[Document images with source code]
----

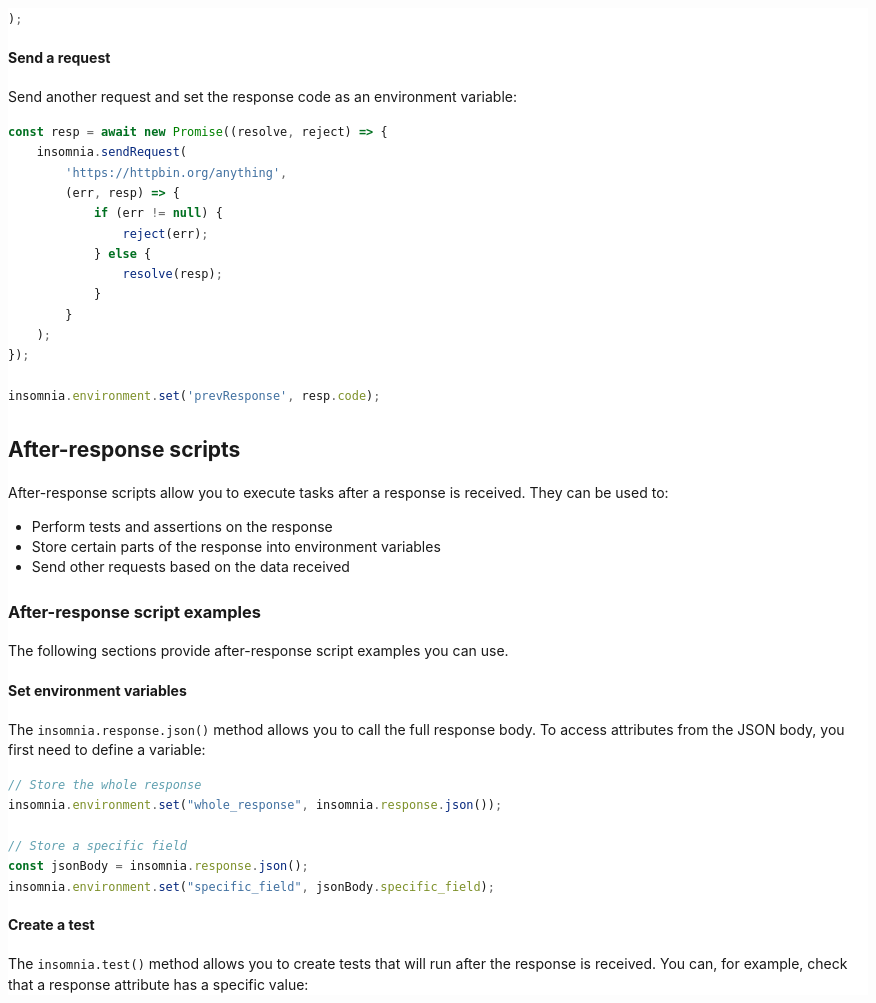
 ```js
);
```

#### Send a request

Send another request and set the response code as an environment variable:

```js
const resp = await new Promise((resolve, reject) => {
    insomnia.sendRequest(
        'https://httpbin.org/anything',
        (err, resp) => {
            if (err != null) {
                reject(err);
            } else {
                resolve(resp);
            }
        }
    );
});

insomnia.environment.set('prevResponse', resp.code);
```

## After-response scripts

After-response scripts allow you to execute tasks after a response is received. They can be used to:

* Perform tests and assertions on the response
* Store certain parts of the response into environment variables
* Send other requests based on the data received

### After-response script examples

The following sections provide after-response script examples you can use.

#### Set environment variables

The `insomnia.response.json()` method allows you to call the full response body. To access attributes from the JSON body, you first need to define a variable:

```js
// Store the whole response
insomnia.environment.set("whole_response", insomnia.response.json());

// Store a specific field
const jsonBody = insomnia.response.json();
insomnia.environment.set("specific_field", jsonBody.specific_field);
```

#### Create a test

The `insomnia.test()` method allows you to create tests that will run after the response is received. You can, for example, check that a response attribute has a specific value:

----

Please reproduce every record exactly, leaving the pictures out.

**RESPONSE**
 ```js
);
```

#### Send a request

Send another request and set the response code as an environment variable:

```js
const resp = await new Promise((resolve, reject) => {
    insomnia.sendRequest(
        'https://httpbin.org/anything',
        (err, resp) => {
            if (err != null) {
                reject(err);
            } else {
                resolve(resp);
            }
        }
    );
});

insomnia.environment.set('prevResponse', resp.code);
```

## After-response scripts

After-response scripts allow you to execute tasks after a response is received. They can be used to:

* Perform tests and assertions on the response
* Store certain parts of the response into environment variables
* Send other requests based on the data received

### After-response script examples

The following sections provide after-response script examples you can use.

#### Set environment variables

The `insomnia.response.json()` method allows you to call the full response body. To access attributes from the JSON body, you first need to define a variable:

```js
// Store the whole response
insomnia.environment.set("whole_response", insomnia.response.json());

// Store a specific field
const jsonBody = insomnia.response.json();
insomnia.environment.set("specific_field", jsonBody.specific_field);
```

#### Create a test

The `insomnia.test()` method allows you to create tests that will run after the response is received. You can, for example, check that a response attribute has a specific value:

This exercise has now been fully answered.